*WHAT YOU ARE ASKED TO DO*:
What you should repeat is the run of lines from the top of the listing below through the line with "- Remove duplicate", exactly, with no pictures.

==== INFORMATION SUPPLIED

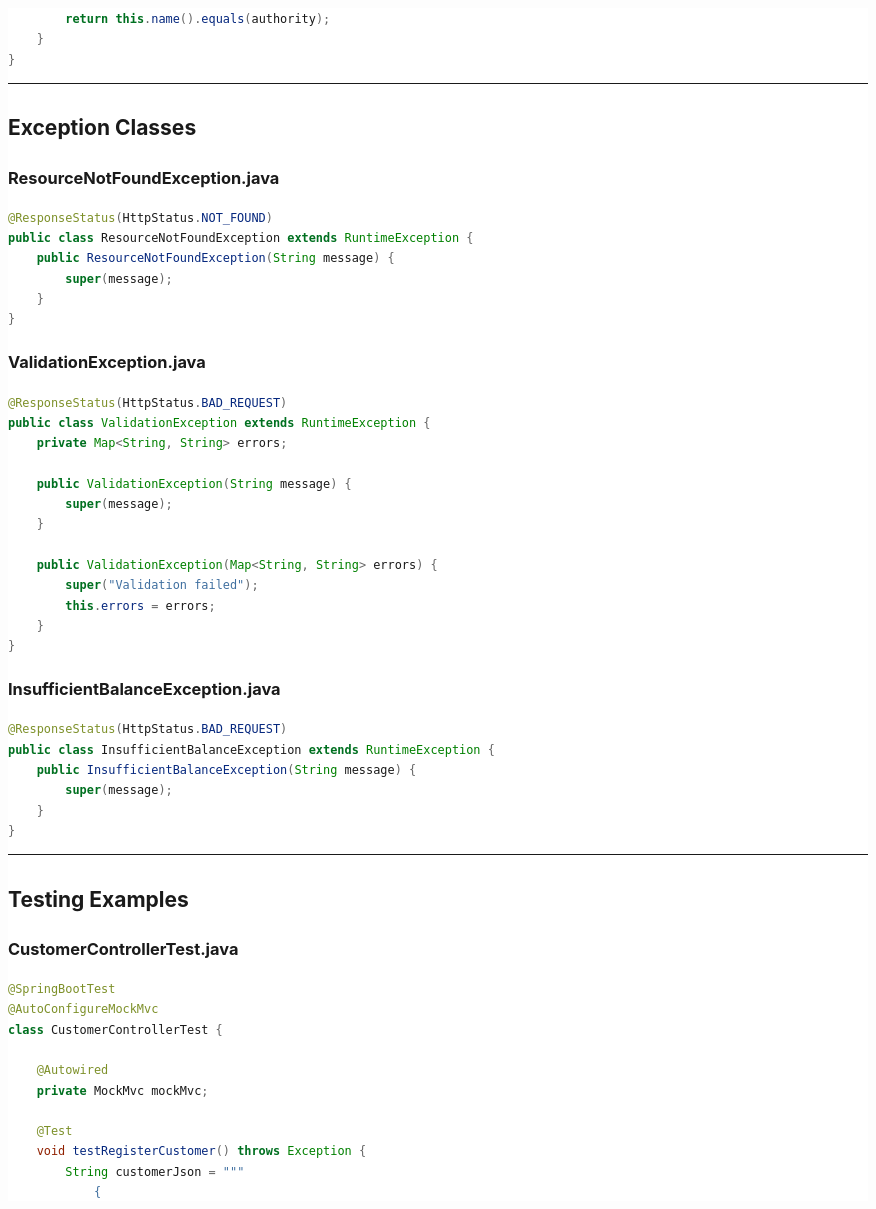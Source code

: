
 ```java
        return this.name().equals(authority);
    }
}
```

---

## Exception Classes

### ResourceNotFoundException.java
```java
@ResponseStatus(HttpStatus.NOT_FOUND)
public class ResourceNotFoundException extends RuntimeException {
    public ResourceNotFoundException(String message) {
        super(message);
    }
}
```

### ValidationException.java
```java
@ResponseStatus(HttpStatus.BAD_REQUEST)
public class ValidationException extends RuntimeException {
    private Map<String, String> errors;
    
    public ValidationException(String message) {
        super(message);
    }
    
    public ValidationException(Map<String, String> errors) {
        super("Validation failed");
        this.errors = errors;
    }
}
```

### InsufficientBalanceException.java
```java
@ResponseStatus(HttpStatus.BAD_REQUEST)
public class InsufficientBalanceException extends RuntimeException {
    public InsufficientBalanceException(String message) {
        super(message);
    }
}
```

---

## Testing Examples

### CustomerControllerTest.java
```java
@SpringBootTest
@AutoConfigureMockMvc
class CustomerControllerTest {
    
    @Autowired
    private MockMvc mockMvc;
    
    @Test
    void testRegisterCustomer() throws Exception {
        String customerJson = """
            {
```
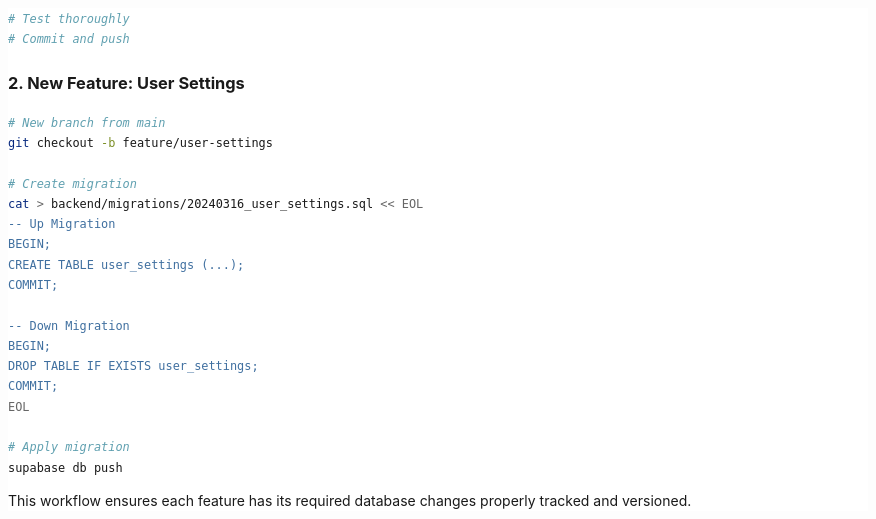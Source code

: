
 ```bash
# Test thoroughly
# Commit and push
```

### 2. New Feature: User Settings

```bash
# New branch from main
git checkout -b feature/user-settings

# Create migration
cat > backend/migrations/20240316_user_settings.sql << EOL
-- Up Migration
BEGIN;
CREATE TABLE user_settings (...);
COMMIT;

-- Down Migration
BEGIN;
DROP TABLE IF EXISTS user_settings;
COMMIT;
EOL

# Apply migration
supabase db push
```

This workflow ensures each feature has its required database changes properly tracked and versioned. 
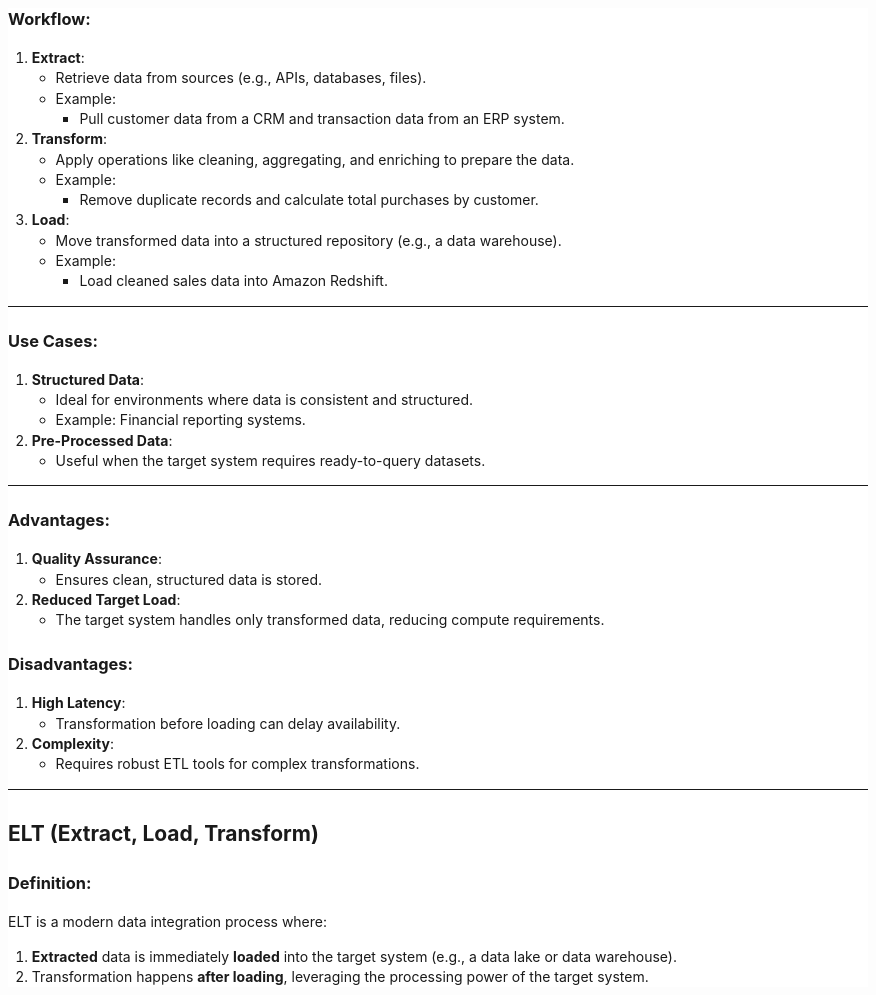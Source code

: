 
### **Workflow**:

1. **Extract**:
    - Retrieve data from sources (e.g., APIs, databases, files).
    - Example:
        - Pull customer data from a CRM and transaction data from an ERP system.
2. **Transform**:
    - Apply operations like cleaning, aggregating, and enriching to prepare the data.
    - Example:
        - Remove duplicate records and calculate total purchases by customer.
3. **Load**:
    - Move transformed data into a structured repository (e.g., a data warehouse).
    - Example:
        - Load cleaned sales data into Amazon Redshift.

---

### **Use Cases**:

1. **Structured Data**:
    - Ideal for environments where data is consistent and structured.
    - Example: Financial reporting systems.
2. **Pre-Processed Data**:
    - Useful when the target system requires ready-to-query datasets.

---

### **Advantages**:

1. **Quality Assurance**:
    - Ensures clean, structured data is stored.
2. **Reduced Target Load**:
    - The target system handles only transformed data, reducing compute requirements.

### **Disadvantages**:

1. **High Latency**:
    - Transformation before loading can delay availability.
2. **Complexity**:
    - Requires robust ETL tools for complex transformations.

---

## **ELT (Extract, Load, Transform)**

### **Definition**:

ELT is a modern data integration process where:

1. **Extracted** data is immediately **loaded** into the target system (e.g., a data lake or data warehouse).
2. Transformation happens **after loading**, leveraging the processing power of the target system.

========

*SOLVED EXERCISE*:
Source code

:
 ```java
        return this.name().equals(authority);
    }
}
```

---

## Exception Classes

### ResourceNotFoundException.java
```java
@ResponseStatus(HttpStatus.NOT_FOUND)
public class ResourceNotFoundException extends RuntimeException {
    public ResourceNotFoundException(String message) {
        super(message);
    }
}
```

### ValidationException.java
```java
@ResponseStatus(HttpStatus.BAD_REQUEST)
public class ValidationException extends RuntimeException {
    private Map<String, String> errors;
    
    public ValidationException(String message) {
        super(message);
    }
    
    public ValidationException(Map<String, String> errors) {
        super("Validation failed");
        this.errors = errors;
    }
}
```

### InsufficientBalanceException.java
```java
@ResponseStatus(HttpStatus.BAD_REQUEST)
public class InsufficientBalanceException extends RuntimeException {
    public InsufficientBalanceException(String message) {
        super(message);
    }
}
```

---

## Testing Examples

### CustomerControllerTest.java
```java
@SpringBootTest
@AutoConfigureMockMvc
class CustomerControllerTest {
    
    @Autowired
    private MockMvc mockMvc;
    
    @Test
    void testRegisterCustomer() throws Exception {
        String customerJson = """
            {
```
Source code

:
 ```bash
# Test thoroughly
# Commit and push
```

### 2. New Feature: User Settings

```bash
# New branch from main
git checkout -b feature/user-settings

# Create migration
cat > backend/migrations/20240316_user_settings.sql << EOL
-- Up Migration
BEGIN;
CREATE TABLE user_settings (...);
COMMIT;

-- Down Migration
BEGIN;
DROP TABLE IF EXISTS user_settings;
COMMIT;
EOL

# Apply migration
supabase db push
```

This workflow ensures each feature has its required database changes properly tracked and versioned. 
Source code

: 
### **Workflow**:

1. **Extract**:
    - Retrieve data from sources (e.g., APIs, databases, files).
    - Example:
        - Pull customer data from a CRM and transaction data from an ERP system.
2. **Transform**:
    - Apply operations like cleaning, aggregating, and enriching to prepare the data.
    - Example:
        - Remove duplicate records and calculate total purchases by customer.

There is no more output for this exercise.